Hiroshi Nagahama, regista dell'anime Flowers of Evil, riflette sul controverso uso del rotoscopio che ha diviso il pubblico. Nonostante le critiche, conserva un forte legame affettivo con l'opera. Ammette che oggi, con il senno di poi, tornerebbe indietro per cambiare una sola cosa: non farlo col rotoscopio, nonostante sia la sua caratteristica più esclusiva, essendo stata la prima serie anime a utilizzare questa tecnica.
Flowers of Evil, un esperimento stilistico che ha spaccato il pubblico
Quando nel 2013 Flowers of Evil debuttò sugli schermi giapponesi, l'effetto fu simile a un fulmine che attraversa un cielo già carico di tensione: una spaccatura netta tra chi vide nell'opera di Hiroshi Nagahama una gemma coraggiosa e chi, invece, ne rimase turbato e respinto. Il motivo? Un tratto tecnico ben preciso: la scelta di realizzare l'intero anime attraverso il rotoscopio, una tecnica che prevede di ricalcare a mano sequenze girate con attori reali. "Credo che capimmo di aver centrato la concertazione visiva del rotoscopio solo alla prima proiezione interna del team", ha raccontato Nagahama ad Anime News Network. "Fino ad allora non avevamo idea di come il pubblico medio l'avrebbe percepita. Se avessi una macchina del tempo, tornerei indietro e direi a me stesso: 'Non ti azzardare a farlo in rotoscopio'".
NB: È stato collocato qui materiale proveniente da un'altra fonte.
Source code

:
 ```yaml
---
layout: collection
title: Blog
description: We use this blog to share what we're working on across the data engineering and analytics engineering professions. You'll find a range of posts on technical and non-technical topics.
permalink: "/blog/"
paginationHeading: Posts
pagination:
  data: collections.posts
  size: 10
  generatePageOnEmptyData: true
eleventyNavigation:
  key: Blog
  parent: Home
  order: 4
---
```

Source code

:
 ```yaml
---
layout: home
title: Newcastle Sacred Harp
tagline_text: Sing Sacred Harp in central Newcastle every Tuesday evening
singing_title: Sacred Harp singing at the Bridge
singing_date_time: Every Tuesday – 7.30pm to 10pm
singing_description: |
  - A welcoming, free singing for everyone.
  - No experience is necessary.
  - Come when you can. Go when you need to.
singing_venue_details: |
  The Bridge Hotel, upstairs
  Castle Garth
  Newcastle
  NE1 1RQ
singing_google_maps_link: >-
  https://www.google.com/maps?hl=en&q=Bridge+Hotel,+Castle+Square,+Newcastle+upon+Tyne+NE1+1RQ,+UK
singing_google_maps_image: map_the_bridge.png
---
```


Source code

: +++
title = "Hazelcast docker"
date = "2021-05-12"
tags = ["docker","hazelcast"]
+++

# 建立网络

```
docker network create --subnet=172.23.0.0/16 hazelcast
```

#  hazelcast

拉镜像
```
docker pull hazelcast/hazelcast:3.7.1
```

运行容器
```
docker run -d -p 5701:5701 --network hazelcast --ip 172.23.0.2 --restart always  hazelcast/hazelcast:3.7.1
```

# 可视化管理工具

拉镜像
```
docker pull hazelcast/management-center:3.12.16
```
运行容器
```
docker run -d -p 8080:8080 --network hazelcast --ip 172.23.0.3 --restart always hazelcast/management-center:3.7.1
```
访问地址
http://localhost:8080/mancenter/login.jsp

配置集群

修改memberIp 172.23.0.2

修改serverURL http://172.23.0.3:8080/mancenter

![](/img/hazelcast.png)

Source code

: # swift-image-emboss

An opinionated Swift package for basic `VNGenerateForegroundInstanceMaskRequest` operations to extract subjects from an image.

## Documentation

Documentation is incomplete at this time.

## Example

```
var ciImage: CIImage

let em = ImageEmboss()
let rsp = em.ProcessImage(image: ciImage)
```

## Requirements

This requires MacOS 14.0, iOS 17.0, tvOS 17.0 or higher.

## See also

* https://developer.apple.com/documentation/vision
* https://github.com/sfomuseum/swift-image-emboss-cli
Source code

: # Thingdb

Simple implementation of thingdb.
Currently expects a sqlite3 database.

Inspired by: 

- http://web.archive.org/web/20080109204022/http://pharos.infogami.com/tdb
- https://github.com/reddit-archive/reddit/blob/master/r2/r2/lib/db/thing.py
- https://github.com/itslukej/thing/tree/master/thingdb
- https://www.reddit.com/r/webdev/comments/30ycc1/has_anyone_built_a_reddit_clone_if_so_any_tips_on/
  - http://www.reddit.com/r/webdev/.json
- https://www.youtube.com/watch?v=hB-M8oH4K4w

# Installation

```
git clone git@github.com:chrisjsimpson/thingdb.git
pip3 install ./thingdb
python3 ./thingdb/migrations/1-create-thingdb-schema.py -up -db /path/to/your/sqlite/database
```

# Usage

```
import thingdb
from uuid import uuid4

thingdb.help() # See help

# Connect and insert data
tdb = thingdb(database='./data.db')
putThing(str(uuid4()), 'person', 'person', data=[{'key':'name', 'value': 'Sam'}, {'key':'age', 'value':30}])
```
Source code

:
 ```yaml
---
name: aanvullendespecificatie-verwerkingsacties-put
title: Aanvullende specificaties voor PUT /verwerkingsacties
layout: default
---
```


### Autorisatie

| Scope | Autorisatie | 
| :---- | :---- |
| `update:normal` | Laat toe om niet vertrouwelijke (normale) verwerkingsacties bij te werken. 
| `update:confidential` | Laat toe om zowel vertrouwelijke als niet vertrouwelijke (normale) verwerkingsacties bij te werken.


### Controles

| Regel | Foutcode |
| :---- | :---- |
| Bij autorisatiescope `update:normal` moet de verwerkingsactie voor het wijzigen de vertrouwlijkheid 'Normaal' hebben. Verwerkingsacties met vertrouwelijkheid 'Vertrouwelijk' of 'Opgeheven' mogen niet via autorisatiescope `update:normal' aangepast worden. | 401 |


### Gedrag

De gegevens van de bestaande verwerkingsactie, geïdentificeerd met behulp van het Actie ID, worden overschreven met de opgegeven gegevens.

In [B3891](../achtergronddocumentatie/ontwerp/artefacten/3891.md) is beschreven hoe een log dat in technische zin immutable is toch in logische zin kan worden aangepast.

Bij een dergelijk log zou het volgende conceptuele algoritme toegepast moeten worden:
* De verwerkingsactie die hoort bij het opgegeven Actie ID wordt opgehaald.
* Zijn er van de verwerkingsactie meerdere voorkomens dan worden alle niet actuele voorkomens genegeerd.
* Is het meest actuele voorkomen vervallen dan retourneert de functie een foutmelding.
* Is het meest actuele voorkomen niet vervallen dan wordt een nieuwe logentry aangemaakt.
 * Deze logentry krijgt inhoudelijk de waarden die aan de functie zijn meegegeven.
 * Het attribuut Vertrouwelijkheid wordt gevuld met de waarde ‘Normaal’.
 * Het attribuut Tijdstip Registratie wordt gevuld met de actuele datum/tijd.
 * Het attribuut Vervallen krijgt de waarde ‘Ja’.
Una dichiarazione che non è un pentimento totale, ma piuttosto una riflessione sullo scarto tra ambizione autoriale e ricezione del pubblico. Perché se da un lato molti hanno lodato la fedeltà dell'anime al manga di Shuzo Oshimi, dall'altro lo stile visivo iperrealista ha creato una frattura percettiva: troppo disturbante per alcuni, troppo distante dallo stile grafico originale per altri.
Flowers of Evil ruota intorno a una vicenda inquietante: Takao Kasuga, studente di scuola media, ruba i vestiti della ragazza che ama, Nanako Saeki, finendo sotto il ricatto di Sawa Nakamura, personaggio enigmatico e disturbante che lo trascina in una spirale psicologica senza ritorno. È proprio Nakamura a rappresentare il nucleo oscuro dell'opera, e non è un caso che Nagahama e la sua squadra si siano sentiti profondamente legati a lei. "Per noi, Nakamura era una ragazzina sfortunata che andava protetta con amore", ha confessato il regista. Ma è in una scena precisa che si è aperta una faglia tra autori e spettatori: "C'è una scena che per noi era comica. Per il pubblico, era disturbante. In un certo senso, credo che ci stavamo tutti identificando con Nakamura... Eravamo tutti Nakamura".
Una confessione potente, che racconta quanto il processo creativo possa trasformarsi in simbiosi con i personaggi e quanto questo possa portare lontano dal sentire comune. Oggi Flowers of Evil rimane un oggetto misterioso dell'animazione giapponese: non più disponibile in streaming negli USA, ma ancora vivo nella memoria di chi ha accettato di perdersi nel suo abisso visivo.